Required action:
Check each line of the data for "frac", and copy the ones that have it.

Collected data
▬▬▬
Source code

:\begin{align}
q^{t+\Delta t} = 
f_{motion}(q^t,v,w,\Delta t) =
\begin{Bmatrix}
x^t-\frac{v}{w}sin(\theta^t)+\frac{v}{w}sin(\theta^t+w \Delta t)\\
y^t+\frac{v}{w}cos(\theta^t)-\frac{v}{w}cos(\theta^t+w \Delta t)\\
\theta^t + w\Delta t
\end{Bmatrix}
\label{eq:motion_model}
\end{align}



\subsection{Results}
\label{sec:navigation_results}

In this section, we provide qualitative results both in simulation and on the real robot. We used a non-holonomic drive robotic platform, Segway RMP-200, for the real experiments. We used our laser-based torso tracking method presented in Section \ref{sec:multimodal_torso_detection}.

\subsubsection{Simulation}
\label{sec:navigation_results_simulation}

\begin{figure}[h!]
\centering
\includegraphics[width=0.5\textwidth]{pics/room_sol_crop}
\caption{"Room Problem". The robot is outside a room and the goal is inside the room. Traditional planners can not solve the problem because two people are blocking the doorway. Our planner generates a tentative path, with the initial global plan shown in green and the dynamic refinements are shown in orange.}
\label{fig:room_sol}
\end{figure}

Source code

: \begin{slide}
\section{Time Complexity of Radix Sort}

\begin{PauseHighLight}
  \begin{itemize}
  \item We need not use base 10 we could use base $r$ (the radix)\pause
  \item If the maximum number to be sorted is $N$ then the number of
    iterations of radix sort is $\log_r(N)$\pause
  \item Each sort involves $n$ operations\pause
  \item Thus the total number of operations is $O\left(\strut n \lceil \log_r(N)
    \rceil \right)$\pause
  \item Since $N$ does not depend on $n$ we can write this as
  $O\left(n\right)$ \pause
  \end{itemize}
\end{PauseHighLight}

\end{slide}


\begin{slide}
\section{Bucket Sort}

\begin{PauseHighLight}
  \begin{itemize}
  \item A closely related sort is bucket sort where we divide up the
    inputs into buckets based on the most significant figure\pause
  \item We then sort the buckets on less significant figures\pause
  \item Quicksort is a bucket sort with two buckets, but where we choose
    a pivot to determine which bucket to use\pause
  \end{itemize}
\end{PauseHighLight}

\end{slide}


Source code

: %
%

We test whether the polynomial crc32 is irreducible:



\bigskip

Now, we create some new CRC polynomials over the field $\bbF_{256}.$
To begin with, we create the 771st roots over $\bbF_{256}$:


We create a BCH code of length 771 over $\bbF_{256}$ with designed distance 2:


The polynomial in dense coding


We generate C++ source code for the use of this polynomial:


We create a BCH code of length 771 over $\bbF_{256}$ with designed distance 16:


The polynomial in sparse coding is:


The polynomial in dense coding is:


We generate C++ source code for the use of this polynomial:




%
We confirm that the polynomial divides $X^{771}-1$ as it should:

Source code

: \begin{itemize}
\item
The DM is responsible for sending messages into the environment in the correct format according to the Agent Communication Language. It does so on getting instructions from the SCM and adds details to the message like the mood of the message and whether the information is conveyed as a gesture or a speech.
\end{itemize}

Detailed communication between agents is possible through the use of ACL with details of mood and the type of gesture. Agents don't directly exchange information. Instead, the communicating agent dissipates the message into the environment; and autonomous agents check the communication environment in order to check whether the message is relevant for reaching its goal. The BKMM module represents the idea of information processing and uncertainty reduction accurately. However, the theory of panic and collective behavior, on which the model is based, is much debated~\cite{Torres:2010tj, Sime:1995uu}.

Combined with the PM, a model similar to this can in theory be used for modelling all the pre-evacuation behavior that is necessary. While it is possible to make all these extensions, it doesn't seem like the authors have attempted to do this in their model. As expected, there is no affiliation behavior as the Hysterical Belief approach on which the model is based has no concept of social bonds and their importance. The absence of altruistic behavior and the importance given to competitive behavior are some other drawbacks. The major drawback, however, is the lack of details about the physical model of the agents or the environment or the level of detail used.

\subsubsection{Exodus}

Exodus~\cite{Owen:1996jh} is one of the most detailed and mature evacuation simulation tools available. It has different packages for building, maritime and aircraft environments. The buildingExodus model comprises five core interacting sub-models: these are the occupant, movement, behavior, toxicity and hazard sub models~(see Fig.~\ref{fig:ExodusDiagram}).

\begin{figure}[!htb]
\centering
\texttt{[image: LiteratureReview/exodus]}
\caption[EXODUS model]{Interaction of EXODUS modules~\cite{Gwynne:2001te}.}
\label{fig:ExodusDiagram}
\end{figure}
▬▬▬
Task solution:
x^t-\frac{v}{w}sin(\theta^t)+\frac{v}{w}sin(\theta^t+w \Delta t)\\
y^t+\frac{v}{w}cos(\theta^t)-\frac{v}{w}cos(\theta^t+w \Delta t)\\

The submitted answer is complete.